• TASK PROMPT: Could you reproduce the line where "A: out-degree = 1, in-degree" occurs and all lines after it in the listing below, through the final one, without changing anything?

+ + + + + + +

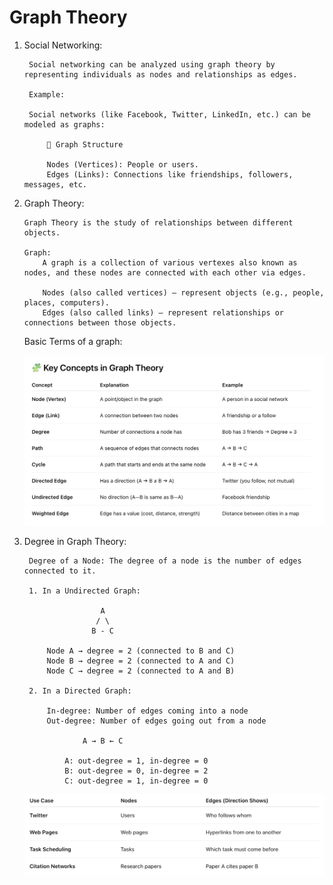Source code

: # Graph Theory

1. Social Networking:

        Social networking can be analyzed using graph theory by representing individuals as nodes and relationships as edges.

        Example:

        Social networks (like Facebook, Twitter, LinkedIn, etc.) can be modeled as graphs:

            📌 Graph Structure

            Nodes (Vertices): People or users.
            Edges (Links): Connections like friendships, followers, messages, etc.
            
2.  Graph Theory:

        Graph Theory is the study of relationships between different objects.

        Graph:
            A graph is a collection of various vertexes also known as nodes, and these nodes are connected with each other via edges. 

            Nodes (also called vertices) — represent objects (e.g., people, places, computers).
            Edges (also called links) — represent relationships or connections between those objects.

    Basic Terms of a graph:

    <img src = "https://github.com/Pallavilathavadlamudi/GENAI/blob/main/STATISTICS/Assets/GraphTheory.png">

3. Degree in Graph Theory:

        Degree of a Node: The degree of a node is the number of edges connected to it.

        1. In a Undirected Graph:

                        A
                       / \
                      B - C

            Node A → degree = 2 (connected to B and C)
            Node B → degree = 2 (connected to A and C)
            Node C → degree = 2 (connected to A and B)

        2. In a Directed Graph:

            In-degree: Number of edges coming into a node
            Out-degree: Number of edges going out from a node

                    A → B ← C

                A: out-degree = 1, in-degree = 0
                B: out-degree = 0, in-degree = 2
                C: out-degree = 1, in-degree = 0

    <img src = "https://github.com/Pallavilathavadlamudi/GENAI/blob/main/STATISTICS/Assets/Examplesfordirectedgraph.png">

+ + + + + + +

• RESPONSE FOR THIS EXERCISE:
                A: out-degree = 1, in-degree = 0
                B: out-degree = 0, in-degree = 2
                C: out-degree = 1, in-degree = 0

    <img src = "https://github.com/Pallavilathavadlamudi/GENAI/blob/main/STATISTICS/Assets/Examplesfordirectedgraph.png">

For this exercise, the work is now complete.